L’uomo che veniva da Berlino notò che il ragazzo teneva la testa bassa, il collo incassato, ma gli occhi no. Occhi neri, il taglio famelico dei lupi.
<< Ha la fissa delle moto >> gli fece il vecchio.
L’uomo di Berlino guardò il pugile girarsi.
<< Per questo non lo hanno mandato alle Olimpiadi?>>
<< Ma no. E’ che quella è gente scomoda>>
<< Che vuoi dire?>> chiese Zirzow.
<< Che è sinti.>>
<< …>>>
<< Uno zingaro!>>
Lo sguardo si fermò sul ragazzo che, in quel momento, andava a piazzarsi davanti al suo avversario, masticando il paradenti, aveva l’aria di chi non aveva mai avuto niente da custodire; uno che era cresciuto all’ombra dei palazzi, tra le fessure delle pietre e l’acqua piovana delle grondaie, assieme ai residui di ferro e polvere, nell’aria di primavera che asciugava i panni. Uno che per trovare appoggio doveva spostarsi di continuo.
Poi, ci fu il suono della campana.
In quell’istante l’uomo venuto da Berlino seppe, con evidente certezza, che la boxe, da quel momento in poi, non solo sarebbe cambiata. Non sarebbe mai più stata lo stesso.

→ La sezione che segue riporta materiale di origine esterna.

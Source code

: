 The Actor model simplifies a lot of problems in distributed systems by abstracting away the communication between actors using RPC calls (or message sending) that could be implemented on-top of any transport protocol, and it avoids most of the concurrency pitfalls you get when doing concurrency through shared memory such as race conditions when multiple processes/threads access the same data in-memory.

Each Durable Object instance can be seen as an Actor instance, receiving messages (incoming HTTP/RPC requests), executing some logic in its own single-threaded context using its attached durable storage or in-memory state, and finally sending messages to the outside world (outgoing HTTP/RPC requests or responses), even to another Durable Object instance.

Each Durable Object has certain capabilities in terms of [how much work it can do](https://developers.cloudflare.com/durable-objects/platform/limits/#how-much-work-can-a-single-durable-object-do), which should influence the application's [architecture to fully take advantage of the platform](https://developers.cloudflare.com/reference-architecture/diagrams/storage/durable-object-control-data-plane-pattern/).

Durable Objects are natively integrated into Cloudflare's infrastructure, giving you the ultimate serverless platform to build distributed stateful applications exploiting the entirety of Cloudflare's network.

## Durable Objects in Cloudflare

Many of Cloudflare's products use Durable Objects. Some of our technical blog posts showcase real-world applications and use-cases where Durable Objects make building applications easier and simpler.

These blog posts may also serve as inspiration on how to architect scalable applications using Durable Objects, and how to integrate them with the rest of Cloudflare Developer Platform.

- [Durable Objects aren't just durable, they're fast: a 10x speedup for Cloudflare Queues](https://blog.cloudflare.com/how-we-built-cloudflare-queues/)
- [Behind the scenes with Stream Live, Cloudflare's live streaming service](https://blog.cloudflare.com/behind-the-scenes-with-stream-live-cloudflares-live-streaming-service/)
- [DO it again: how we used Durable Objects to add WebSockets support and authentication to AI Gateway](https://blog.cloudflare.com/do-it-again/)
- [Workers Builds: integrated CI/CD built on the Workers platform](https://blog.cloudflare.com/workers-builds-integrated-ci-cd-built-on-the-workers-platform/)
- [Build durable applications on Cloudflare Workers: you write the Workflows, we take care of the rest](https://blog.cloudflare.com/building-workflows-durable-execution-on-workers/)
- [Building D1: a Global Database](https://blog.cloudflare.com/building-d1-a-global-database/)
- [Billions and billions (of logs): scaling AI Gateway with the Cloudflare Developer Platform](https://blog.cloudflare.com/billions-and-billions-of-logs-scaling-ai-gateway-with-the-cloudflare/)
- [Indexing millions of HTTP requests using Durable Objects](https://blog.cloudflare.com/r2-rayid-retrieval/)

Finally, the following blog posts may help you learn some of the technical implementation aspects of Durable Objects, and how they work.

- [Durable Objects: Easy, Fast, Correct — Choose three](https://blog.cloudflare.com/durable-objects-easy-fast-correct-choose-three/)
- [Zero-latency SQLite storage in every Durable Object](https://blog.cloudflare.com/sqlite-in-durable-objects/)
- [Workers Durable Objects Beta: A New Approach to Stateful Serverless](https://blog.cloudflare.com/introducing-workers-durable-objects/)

Johann Trollmann chiamato Rukeli, in sinti voleva dire “albero” , si accese una sigaretta. Fece spegnere il cerino scuotendolo nell’aria, prima che si consumasse tutto, qualcuno, non ricordava chi, gli aveva raccontato che un fiammifero bruciato per intero era un marinaio in più che scompariva in mare. Johann socchiuse un po’ gli occhi al sole di metà ottobre, strinse a sé il pacchetto di carta velina, sentì il fruscio della carta, immaginò sotto quello strato i suoi nuovi pantaloncini. Ma una strana inquietudine gli diede una stretta allo stomaco.
Mangiò spiedini di maiale e birra in un locale poco più avanti, si concesse anche un paio di panini bianchi e morbidi. Per distrarsi rifletté che era venuto anche il tempo di trovare casa. La stanza che gli aveva assegnato Zirzow nel retro ufficio era comoda, ma forse adesso si sarebbe potuto permettere un appartamento suo, aveva ancora un po’ di marchi da parte, più l’incasso dell’incontro. E ce ne sarebbero stati altri.
Si sentì fiducioso d’improvviso. Si godette il sole sul viso, pensò ai pantaloni nuovi.
Al tardo tepore dell’autunno, ombre allungate sull’asfalto, si sentì colmo di speranza.
Erano giovani e immortali. Figli di un tempo propizio. Dei in ascesa.